For this, one might use the good old Euclidean metric \[ d_{\rm Eucl}(p,q) = \left( \sum_i | p_i - q_i |^2 \right)^\frac{1}{2}. \]
Alternatively, one can use cross-entropy (not a metric, but motivated from information theory) \[ d_{\rm CE}(p,q) = \sum_i - p_i \log q_i . \]
Discussing these with a colleague recently, I claimed that the Euclidean error is ‘wrong’ because it’s translation-invariant, and this is not appropriate in the space of multinomial distributions, which is a simplex (and therefore bounded). But I thought afterwards it would be a good idea to make a visualisation to demonstrate this, and to understand just how the two metrics compare.
For $N=3$ this is easy to do because the simplex is a triangle. In the interactive demo (linked to the image above), select a distribution $p$ by clicking somewhere in the left triangle: the middle and right plots will then show a heat map of ‘distance’ to that point in cross-entropy and in the Euclidean metric respectively.
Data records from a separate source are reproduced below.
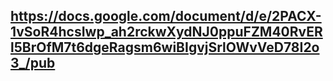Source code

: 


## https://docs.google.com/document/d/e/2PACX-1vSoR4hcsIwp_ah2rckwXydNJ0ppuFZM40RvERl5BrOfM7t6dgeRagsm6wiBIgvjSrlOWvVeD78I2o3_/pub
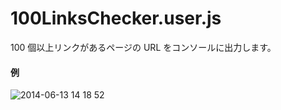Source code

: # 100LinksChecker.user.js

100 個以上リンクがあるページの URL をコンソールに出力します。

#### 例

![2014-06-13 14 18 52](https://cloud.githubusercontent.com/assets/1396953/3266730/70d6a814-f2ba-11e3-8ed0-cb8397797055.png)
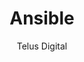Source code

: ---
layout: post
repolink: "https://github.com/telusdigital/ansible-veracode-scanner"
title: "Ansible"
description: "allows uploading and scanning with Veracode from Ansible, with an option to send results to a Slack channel"
author: "Telus Digital"
author-link: "https://github.com/telusdigital"
content-type: "other"
repo: "github"
repo_title: "Ansible"
---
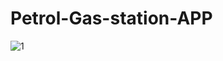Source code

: # Petrol-Gas-station-APP
![1](https://github.com/mkoc6/Petrol-Gas-station-APP/assets/105784565/53fb4aba-89aa-437f-a27b-a04d79c3816b)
What we see is that the Euclidean metric does not know about the geometry of the space of distributions. Cross-entropy, on the other hand, grows to infinity as the second argument $q$ goes to the boundary. So, for example, if $p=(0.9,0.05,0.05)$ and $q=(1,0,0)$, then $p$ and $q$ are very close in the Euclidean metric, but infinitely far apart in cross-entropy.
(But note that this is not the case if $p$ and $q$ are reversed!! Cross-entropy is not symmetric, and is even linear in the first argument. You can see the effect of swapping direction of the distance measure using the menu below the middle plot.)
On the other hand, we do see that for distributions that stay away from the boundary — that is, for those with higher entropy — mean squared error is a surprisingly good approximation to cross-entropy, at least for $N=3$.
Of course, when we’re training neural networks, it’s precisely the low entropy, boundary distributions that matter. It’s the vertex points (one-hot distributions) that we use for training — in the vicinity of which cross-entropy is highly sensitive, while the Euclidean metric is blunt and unobservant.